When we are under pressure to come up with course syllabi, unit plans, learning targets, micro-progressions, and to align these elements with standards, creativity can be submerged. The obligations and requirements of covering content and standards pervade our minds to the exclusion of an authentic and organic flowering of creative teaching. We are tempted to use handy search engines to find immediate solutions to making plans for the coming week, month, quarter.  Though at times the sharing and borrowing of lesson plans is expedient and necessary, disregarding innate creative forces admits a thief who robs teachers and their students of joy and fulfillment.  In the making of all that is “swift, slow; sweet, sour; adazzle; dim,” it is the sacred variety of life, its opposites, its likenesses and its oddities, that feeds creativity. When we first conceived of the act of teaching, did we begin by imagining the dappled, stippled reality of multicolored thoughts and exchanges–of pied beauty? Even as inspiration propels us to develop, so too it influences our colleagues to nurture their own creativity.

Feinstein offers more descriptions of the development of creativity:

Creativity emerges and flowers out of a process of creative development – unfolding like the growth of a tree. By understanding the process of creative development, we can help ourselves and those around us become more creative. Ultimately, being creative is one of the most fulfilling elements of human life, and ideally our society should be a place where everyone can develop his or her distinctive creative interests, combined with his unique life experiences, to make contributions everyone benefits from. (my italics)

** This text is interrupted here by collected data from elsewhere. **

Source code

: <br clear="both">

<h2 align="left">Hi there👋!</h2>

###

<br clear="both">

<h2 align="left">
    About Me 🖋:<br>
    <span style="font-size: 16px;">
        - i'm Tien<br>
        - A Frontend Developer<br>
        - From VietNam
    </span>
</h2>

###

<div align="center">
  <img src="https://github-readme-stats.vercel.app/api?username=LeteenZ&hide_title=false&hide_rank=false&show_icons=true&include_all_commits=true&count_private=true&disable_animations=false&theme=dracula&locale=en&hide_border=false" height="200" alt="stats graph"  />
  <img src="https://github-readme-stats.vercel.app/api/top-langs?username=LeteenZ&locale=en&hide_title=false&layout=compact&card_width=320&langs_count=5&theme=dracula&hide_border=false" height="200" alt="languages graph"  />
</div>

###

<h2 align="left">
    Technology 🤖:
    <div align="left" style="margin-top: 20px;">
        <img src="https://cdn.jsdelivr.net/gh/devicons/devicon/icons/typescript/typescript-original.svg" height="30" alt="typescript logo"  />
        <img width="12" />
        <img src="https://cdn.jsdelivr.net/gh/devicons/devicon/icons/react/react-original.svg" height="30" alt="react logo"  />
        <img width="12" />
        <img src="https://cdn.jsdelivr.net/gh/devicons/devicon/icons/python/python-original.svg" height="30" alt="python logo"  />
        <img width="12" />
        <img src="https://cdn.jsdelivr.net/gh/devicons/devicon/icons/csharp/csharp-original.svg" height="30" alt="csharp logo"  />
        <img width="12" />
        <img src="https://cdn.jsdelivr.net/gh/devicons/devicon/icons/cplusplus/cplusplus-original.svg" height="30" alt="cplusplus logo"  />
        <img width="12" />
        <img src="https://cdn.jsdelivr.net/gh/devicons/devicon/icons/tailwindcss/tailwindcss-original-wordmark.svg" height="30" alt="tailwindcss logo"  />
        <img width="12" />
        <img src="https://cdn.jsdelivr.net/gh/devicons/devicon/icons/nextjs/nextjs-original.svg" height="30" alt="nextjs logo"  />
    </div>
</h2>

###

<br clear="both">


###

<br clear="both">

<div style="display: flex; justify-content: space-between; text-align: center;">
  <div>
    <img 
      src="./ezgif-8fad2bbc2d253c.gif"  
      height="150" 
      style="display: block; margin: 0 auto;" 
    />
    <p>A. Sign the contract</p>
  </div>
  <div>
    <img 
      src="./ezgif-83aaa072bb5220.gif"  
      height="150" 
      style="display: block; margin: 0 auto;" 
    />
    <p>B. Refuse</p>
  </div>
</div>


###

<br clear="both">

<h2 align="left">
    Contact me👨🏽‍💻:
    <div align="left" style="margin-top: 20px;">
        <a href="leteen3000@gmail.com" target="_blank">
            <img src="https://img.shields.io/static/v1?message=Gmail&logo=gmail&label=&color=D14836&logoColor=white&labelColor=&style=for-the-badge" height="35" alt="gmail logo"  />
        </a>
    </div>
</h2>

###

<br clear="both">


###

For teachers and students to flourish, for the shape of lessons to be strong and beautiful, we must look towards a collaborative nurturing of creativity; we must  make room for our unique interpretation of content.  Striving for the ideal—the development of “distinctive creative interests,” compels us to have greater courage as teachers, and will bring deeply satisfying experiences to us and to our students. The  great tree of learning unfolds before us!

 

Melanie Stultz-Backus, M.Ed., Literacy Consultant for PLL

Melanie is a retired English teacher whose career spanned thirty years at Mount Abraham Union High School in Bristol, Vermont. She first worked as a Chapter I teacher of reading, collaborating in many classrooms across the disciplines in Grades 7-12; next, she taught an array of required and elective courses in grades 9-12.  American Studies, a course in 20th century Literature, History and Culture she team-taught for over twenty years, was critical to her growth as a practitioner of collaborative teaching and performance based learning. Influenced by mentors from her high school and college years, she strove to make student agency central to her teaching. Mount Abraham’s early initiative of a school-within-a-school focused on both personalized learning and rigorous development of competencies and performance based assessments. Melanie was privileged to integrate her roles as teacher leader, literacy coach and English instructor into efforts to refine and forward the goals of the Performance Assessment Working Group under the Investing in Innovation (i3) grant through the Center for Secondary School Redesign (CSSR, Providence, RI). This culminating experience deepened her interest and expertise in authentic learning, the art of coaching, and cooperative approaches to professional development as exemplified by Critical Friends Groups’ philosophies. She treasured her twenty-year tenure as a member of the Coordinating Committee of the New England Young Writers’ Conference at Breadloaf. In 2008 Melanie was named a UVM Outstanding Teacher for the Addison Northeast Supervisory Union.